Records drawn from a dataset

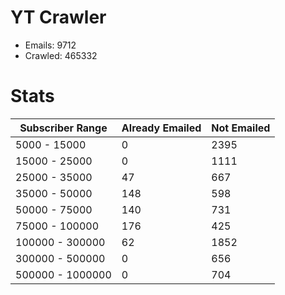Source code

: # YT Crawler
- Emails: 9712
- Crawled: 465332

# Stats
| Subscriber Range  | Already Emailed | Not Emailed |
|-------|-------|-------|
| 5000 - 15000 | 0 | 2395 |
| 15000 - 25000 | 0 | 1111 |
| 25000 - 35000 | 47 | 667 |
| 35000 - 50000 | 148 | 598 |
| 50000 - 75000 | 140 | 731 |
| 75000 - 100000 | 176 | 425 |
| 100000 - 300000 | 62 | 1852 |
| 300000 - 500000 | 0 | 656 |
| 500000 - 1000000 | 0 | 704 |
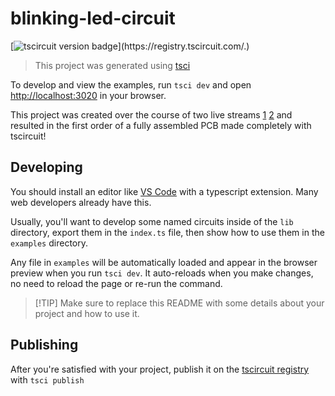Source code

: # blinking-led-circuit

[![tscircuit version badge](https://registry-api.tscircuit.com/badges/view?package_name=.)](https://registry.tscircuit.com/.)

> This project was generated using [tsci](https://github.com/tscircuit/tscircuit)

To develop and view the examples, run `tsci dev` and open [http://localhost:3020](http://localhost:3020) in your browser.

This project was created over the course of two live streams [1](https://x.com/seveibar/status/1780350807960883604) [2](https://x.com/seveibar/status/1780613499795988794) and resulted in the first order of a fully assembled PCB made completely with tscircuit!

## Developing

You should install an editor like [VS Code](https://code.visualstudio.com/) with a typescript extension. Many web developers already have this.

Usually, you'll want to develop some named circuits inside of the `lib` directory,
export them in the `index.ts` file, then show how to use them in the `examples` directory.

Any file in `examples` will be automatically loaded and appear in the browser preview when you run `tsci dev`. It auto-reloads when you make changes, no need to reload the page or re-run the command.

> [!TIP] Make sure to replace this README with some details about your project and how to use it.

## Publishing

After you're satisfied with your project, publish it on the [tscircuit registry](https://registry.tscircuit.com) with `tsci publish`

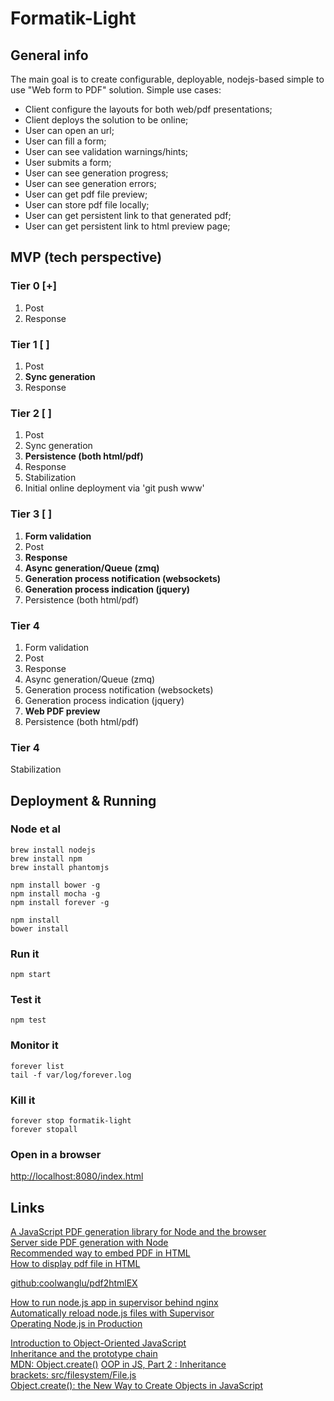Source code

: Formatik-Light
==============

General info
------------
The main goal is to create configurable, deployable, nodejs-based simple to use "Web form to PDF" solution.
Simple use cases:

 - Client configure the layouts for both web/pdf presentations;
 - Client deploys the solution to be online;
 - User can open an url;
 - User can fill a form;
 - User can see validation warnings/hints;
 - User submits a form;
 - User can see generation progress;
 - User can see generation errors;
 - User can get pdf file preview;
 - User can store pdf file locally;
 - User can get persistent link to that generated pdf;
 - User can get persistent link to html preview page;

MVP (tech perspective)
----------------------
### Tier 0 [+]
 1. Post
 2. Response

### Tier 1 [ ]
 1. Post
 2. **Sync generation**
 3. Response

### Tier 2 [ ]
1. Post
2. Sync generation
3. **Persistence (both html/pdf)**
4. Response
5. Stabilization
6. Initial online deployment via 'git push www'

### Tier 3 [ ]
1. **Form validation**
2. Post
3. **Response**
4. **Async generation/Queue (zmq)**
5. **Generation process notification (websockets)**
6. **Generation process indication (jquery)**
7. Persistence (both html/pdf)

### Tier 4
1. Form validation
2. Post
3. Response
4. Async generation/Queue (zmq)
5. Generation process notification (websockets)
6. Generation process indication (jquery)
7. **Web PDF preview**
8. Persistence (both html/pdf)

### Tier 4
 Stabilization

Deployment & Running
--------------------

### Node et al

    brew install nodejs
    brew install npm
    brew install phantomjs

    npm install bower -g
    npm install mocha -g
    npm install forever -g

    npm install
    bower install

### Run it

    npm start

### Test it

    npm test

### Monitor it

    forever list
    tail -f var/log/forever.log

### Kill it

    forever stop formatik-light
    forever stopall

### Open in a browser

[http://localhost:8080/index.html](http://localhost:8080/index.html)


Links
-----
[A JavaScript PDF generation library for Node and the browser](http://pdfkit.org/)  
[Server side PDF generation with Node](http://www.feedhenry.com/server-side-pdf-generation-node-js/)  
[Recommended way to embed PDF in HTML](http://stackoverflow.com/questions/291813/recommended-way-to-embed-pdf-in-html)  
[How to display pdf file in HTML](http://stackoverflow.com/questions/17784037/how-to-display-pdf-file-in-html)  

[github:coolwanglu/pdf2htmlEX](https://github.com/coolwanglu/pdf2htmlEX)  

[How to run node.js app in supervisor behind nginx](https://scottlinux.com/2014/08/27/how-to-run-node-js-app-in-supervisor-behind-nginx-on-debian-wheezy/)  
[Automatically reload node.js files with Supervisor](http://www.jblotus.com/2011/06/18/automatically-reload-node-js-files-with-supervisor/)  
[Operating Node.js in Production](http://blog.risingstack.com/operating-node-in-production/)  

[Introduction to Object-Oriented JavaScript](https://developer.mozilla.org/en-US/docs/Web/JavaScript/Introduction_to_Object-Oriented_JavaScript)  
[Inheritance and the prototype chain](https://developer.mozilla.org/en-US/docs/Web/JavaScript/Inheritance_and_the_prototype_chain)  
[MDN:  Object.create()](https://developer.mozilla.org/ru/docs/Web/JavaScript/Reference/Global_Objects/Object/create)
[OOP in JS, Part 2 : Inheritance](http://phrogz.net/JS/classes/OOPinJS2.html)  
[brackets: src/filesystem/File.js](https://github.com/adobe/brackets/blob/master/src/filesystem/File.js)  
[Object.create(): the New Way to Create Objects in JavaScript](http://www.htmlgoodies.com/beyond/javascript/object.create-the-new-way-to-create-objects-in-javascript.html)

* _What is required_
Report how many lines above contain the string "preview". Please write the number only.

* _Answer space_
4